## ACTIVITY
Could you copy each line of the entries that contains "provided"?

::::

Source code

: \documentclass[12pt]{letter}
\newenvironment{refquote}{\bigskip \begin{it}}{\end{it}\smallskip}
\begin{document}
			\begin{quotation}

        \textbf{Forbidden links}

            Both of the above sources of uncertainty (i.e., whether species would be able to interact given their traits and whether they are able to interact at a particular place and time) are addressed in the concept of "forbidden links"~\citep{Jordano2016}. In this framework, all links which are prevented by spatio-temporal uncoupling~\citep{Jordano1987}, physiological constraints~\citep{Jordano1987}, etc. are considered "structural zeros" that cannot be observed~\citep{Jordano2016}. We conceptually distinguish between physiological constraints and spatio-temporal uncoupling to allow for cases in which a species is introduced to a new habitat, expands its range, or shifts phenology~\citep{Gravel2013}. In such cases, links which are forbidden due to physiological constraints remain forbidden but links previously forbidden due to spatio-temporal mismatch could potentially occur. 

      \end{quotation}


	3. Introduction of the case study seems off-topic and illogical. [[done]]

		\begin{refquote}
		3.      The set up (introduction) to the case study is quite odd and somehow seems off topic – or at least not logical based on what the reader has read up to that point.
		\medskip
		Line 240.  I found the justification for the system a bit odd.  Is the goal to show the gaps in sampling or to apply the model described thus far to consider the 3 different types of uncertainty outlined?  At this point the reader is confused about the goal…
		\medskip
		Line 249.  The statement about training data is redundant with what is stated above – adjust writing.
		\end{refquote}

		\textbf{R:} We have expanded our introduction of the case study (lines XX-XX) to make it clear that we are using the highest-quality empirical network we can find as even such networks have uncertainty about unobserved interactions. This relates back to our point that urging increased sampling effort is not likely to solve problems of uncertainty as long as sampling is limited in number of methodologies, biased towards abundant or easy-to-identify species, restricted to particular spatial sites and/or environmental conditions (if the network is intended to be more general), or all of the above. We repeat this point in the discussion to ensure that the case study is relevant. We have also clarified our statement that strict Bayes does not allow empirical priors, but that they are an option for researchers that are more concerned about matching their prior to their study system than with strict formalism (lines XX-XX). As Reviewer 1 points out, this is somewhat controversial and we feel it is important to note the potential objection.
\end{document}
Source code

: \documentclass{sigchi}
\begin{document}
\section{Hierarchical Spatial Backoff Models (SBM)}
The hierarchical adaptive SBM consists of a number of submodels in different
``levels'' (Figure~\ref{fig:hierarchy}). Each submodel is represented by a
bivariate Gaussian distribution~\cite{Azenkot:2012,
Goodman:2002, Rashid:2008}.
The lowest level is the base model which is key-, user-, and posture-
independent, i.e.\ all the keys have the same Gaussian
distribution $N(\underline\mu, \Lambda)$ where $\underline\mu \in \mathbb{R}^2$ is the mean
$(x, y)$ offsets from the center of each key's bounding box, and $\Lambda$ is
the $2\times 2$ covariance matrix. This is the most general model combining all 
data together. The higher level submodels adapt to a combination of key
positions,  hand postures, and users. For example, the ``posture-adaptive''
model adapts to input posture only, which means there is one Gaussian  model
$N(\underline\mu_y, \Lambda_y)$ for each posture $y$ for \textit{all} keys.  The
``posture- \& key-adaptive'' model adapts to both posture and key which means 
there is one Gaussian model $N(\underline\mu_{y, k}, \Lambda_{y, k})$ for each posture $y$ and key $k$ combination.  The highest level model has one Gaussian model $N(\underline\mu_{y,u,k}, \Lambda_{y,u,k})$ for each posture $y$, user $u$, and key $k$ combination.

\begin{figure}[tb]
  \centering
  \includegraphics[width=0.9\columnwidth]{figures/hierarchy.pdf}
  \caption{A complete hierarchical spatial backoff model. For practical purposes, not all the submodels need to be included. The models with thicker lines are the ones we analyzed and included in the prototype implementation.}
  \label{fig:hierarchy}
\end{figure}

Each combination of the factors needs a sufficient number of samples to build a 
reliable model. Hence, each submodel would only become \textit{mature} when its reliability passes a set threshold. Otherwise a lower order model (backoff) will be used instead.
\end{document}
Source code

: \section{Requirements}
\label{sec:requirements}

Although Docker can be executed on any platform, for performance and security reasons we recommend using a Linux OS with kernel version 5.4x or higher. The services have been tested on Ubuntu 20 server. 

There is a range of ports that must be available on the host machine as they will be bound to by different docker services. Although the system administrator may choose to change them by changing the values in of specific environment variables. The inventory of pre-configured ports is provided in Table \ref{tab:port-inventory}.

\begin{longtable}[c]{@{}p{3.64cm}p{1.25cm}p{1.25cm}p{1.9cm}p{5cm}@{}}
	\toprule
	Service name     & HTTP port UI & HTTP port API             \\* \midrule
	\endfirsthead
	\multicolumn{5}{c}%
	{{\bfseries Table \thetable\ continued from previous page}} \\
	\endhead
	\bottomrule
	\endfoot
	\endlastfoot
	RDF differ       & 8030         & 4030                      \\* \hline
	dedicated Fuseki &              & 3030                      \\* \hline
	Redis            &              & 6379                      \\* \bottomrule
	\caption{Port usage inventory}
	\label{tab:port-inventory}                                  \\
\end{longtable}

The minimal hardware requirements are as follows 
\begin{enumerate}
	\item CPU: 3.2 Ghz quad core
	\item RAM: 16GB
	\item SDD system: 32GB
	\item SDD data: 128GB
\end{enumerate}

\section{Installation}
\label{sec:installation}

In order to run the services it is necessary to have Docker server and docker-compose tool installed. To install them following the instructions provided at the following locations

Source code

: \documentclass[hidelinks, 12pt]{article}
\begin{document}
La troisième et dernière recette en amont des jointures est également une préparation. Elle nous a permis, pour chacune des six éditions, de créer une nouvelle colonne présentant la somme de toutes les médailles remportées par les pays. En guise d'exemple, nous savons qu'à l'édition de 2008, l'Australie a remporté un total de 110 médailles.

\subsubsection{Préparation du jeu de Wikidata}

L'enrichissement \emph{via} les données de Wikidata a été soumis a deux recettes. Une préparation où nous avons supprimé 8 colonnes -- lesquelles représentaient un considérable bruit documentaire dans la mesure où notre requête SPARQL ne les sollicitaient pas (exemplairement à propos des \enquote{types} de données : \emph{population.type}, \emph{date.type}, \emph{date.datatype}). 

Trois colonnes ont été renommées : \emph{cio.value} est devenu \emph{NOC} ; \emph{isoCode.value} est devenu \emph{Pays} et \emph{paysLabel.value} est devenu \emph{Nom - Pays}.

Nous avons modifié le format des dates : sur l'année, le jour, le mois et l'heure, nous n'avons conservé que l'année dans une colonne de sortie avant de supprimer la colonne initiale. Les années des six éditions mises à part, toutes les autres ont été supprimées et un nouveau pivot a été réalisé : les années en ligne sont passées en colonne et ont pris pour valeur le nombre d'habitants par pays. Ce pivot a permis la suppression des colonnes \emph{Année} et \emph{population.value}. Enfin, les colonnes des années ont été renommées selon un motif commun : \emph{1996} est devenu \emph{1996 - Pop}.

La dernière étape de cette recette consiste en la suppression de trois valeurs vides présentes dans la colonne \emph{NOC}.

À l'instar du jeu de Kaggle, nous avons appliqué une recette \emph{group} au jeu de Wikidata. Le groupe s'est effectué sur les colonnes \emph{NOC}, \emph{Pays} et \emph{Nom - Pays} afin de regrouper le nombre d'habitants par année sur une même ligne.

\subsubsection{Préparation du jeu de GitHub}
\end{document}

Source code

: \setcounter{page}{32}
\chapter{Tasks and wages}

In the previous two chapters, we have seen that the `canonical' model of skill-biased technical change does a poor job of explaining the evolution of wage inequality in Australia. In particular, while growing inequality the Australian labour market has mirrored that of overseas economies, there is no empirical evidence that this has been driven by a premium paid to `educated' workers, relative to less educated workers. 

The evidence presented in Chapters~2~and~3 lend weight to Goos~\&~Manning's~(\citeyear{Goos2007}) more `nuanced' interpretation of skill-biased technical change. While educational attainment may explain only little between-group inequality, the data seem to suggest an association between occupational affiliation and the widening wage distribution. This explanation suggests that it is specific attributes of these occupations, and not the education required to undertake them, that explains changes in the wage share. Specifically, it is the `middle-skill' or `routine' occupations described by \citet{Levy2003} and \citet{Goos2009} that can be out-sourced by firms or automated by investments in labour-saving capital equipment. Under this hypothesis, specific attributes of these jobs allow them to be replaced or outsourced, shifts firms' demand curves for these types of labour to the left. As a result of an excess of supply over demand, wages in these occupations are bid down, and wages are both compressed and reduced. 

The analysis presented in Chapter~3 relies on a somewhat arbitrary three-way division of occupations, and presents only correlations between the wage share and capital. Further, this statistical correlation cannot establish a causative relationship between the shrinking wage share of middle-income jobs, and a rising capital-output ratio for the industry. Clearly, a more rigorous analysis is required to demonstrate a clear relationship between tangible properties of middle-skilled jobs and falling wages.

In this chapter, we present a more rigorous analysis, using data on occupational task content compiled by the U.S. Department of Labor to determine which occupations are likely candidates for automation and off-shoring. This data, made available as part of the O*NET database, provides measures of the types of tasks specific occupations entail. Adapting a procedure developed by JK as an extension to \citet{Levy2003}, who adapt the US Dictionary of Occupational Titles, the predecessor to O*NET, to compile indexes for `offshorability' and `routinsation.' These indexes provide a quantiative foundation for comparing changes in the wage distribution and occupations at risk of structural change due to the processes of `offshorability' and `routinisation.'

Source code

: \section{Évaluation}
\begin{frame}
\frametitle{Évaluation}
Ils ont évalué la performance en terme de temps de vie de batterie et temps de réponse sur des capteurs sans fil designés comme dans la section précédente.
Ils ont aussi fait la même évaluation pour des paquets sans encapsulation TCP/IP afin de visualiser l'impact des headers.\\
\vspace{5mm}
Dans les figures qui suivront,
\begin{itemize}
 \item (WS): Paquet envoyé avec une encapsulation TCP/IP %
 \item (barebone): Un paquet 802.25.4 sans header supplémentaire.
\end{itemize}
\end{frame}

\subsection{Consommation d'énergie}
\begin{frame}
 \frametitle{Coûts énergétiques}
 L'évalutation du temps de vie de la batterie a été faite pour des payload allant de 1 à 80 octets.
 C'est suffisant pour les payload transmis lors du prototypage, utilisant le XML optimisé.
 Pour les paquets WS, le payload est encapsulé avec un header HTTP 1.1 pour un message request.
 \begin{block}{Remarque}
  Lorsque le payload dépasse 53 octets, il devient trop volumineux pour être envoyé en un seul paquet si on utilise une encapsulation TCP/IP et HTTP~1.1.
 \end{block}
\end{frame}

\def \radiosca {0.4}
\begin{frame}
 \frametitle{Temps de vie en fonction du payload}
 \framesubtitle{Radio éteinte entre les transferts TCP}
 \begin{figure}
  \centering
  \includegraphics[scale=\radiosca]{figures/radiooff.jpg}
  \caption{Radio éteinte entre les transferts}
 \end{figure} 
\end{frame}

::::

## COMPLETED TASK
There is a range of ports that must be available on the host machine as they will be bound to by different docker services. Although the system administrator may choose to change them by changing the values in of specific environment variables. The inventory of pre-configured ports is provided in Table \ref{tab:port-inventory}.
In order to run the services it is necessary to have Docker server and docker-compose tool installed. To install them following the instructions provided at the following locations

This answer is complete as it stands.